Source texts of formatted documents
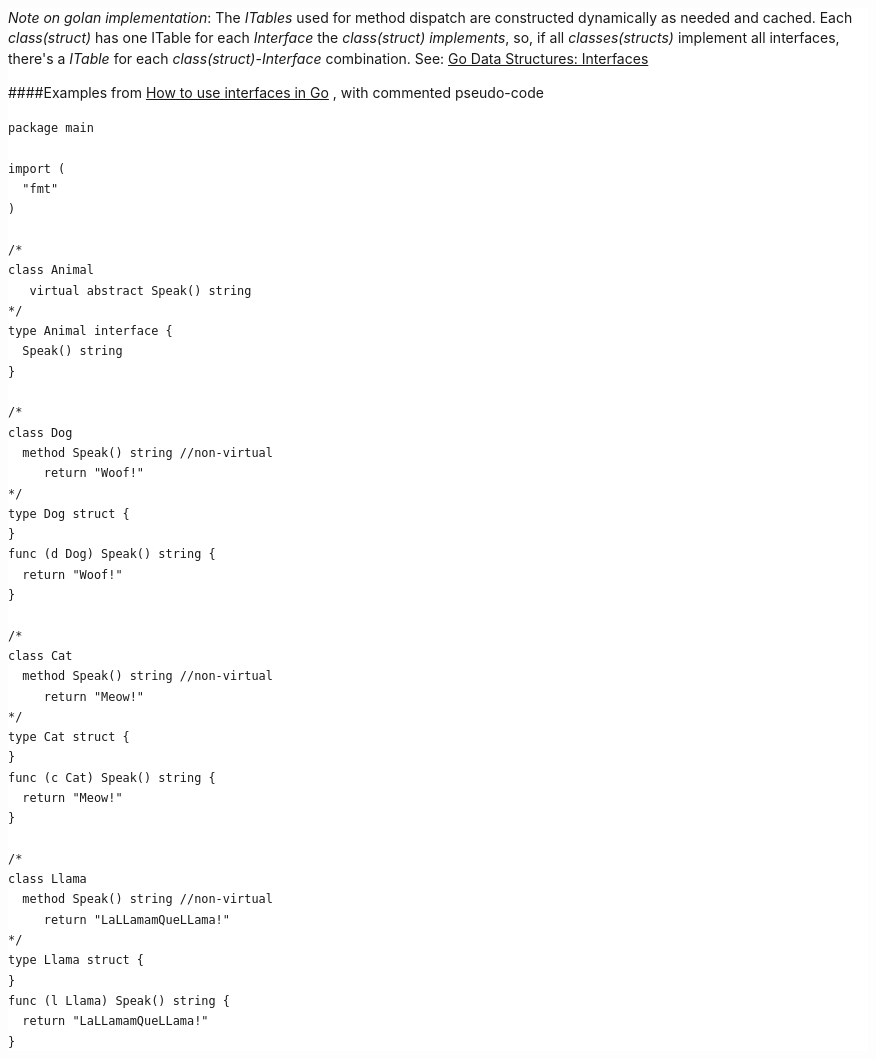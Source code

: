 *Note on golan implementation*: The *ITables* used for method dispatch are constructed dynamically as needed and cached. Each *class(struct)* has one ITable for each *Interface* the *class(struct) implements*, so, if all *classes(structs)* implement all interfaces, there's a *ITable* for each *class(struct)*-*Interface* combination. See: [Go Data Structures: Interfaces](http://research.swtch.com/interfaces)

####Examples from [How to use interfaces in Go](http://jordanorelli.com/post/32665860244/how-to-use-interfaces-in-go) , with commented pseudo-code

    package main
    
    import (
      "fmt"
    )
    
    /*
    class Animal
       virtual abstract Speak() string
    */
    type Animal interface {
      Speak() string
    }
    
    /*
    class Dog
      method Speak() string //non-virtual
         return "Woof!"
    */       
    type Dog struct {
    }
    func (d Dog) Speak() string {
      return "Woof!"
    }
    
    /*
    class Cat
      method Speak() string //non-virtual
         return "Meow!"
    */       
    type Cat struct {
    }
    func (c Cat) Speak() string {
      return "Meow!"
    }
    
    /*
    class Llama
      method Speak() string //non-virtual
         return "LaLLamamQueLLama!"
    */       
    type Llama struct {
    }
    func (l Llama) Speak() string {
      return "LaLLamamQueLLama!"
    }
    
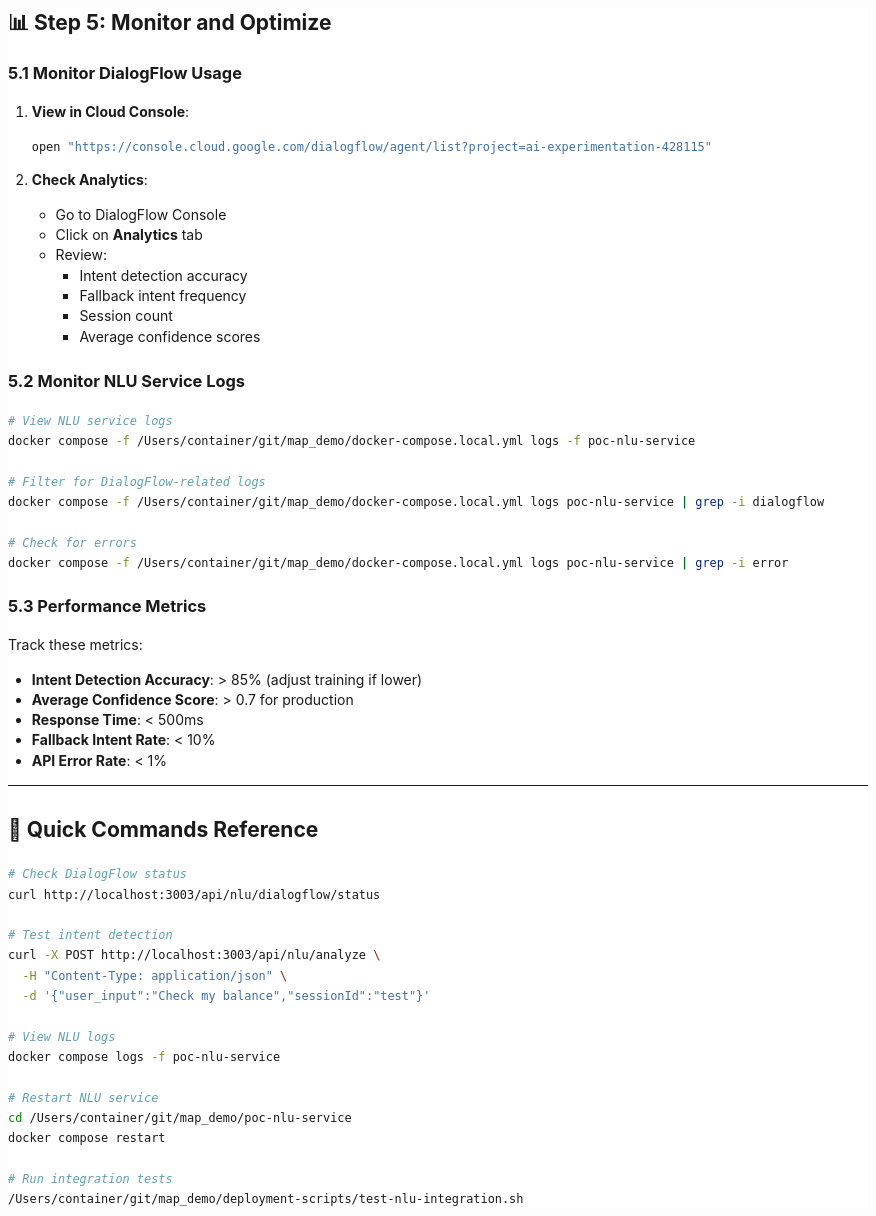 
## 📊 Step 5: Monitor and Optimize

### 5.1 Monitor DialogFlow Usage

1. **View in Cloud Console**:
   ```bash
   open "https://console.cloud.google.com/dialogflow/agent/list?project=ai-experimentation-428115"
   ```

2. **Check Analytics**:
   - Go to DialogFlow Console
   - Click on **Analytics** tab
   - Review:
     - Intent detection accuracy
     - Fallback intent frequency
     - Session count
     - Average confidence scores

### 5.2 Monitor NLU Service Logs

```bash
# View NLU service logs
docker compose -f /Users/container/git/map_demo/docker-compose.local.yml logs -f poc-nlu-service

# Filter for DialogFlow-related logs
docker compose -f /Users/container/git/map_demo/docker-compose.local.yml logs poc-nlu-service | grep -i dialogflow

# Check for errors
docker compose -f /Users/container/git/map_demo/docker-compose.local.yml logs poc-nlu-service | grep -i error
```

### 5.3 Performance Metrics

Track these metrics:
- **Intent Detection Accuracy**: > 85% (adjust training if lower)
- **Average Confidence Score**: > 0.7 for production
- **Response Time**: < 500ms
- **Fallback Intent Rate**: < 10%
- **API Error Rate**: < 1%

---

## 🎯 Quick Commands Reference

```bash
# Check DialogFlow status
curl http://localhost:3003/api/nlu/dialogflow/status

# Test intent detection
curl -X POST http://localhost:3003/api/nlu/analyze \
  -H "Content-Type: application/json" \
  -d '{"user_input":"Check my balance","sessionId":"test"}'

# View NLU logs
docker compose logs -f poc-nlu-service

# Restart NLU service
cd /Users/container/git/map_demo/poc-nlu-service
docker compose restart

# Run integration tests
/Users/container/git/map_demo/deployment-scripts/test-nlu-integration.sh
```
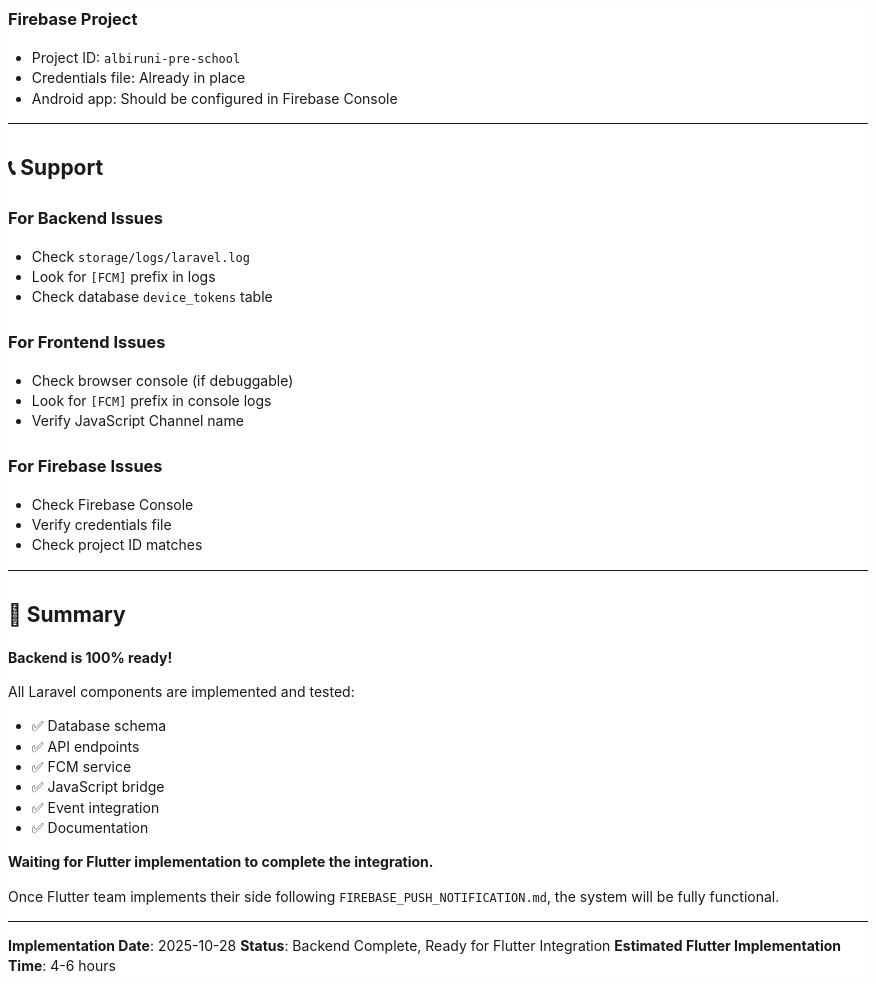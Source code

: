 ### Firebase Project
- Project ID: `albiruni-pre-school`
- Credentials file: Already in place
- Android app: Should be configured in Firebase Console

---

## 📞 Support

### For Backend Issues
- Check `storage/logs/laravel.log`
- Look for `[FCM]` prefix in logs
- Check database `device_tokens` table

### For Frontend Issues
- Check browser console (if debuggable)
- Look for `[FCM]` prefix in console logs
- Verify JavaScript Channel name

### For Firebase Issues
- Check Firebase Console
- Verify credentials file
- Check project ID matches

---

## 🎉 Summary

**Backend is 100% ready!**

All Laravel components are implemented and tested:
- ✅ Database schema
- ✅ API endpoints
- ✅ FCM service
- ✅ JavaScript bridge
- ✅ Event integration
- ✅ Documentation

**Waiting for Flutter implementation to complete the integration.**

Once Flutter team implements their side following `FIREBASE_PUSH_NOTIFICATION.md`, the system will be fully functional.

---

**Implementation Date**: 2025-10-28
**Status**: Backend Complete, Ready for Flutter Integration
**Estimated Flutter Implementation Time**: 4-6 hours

**Exercise goal**: With the data above as the source, tally the lines that include the string "docker", and give that figure alone.

**Answer to the problem**: 5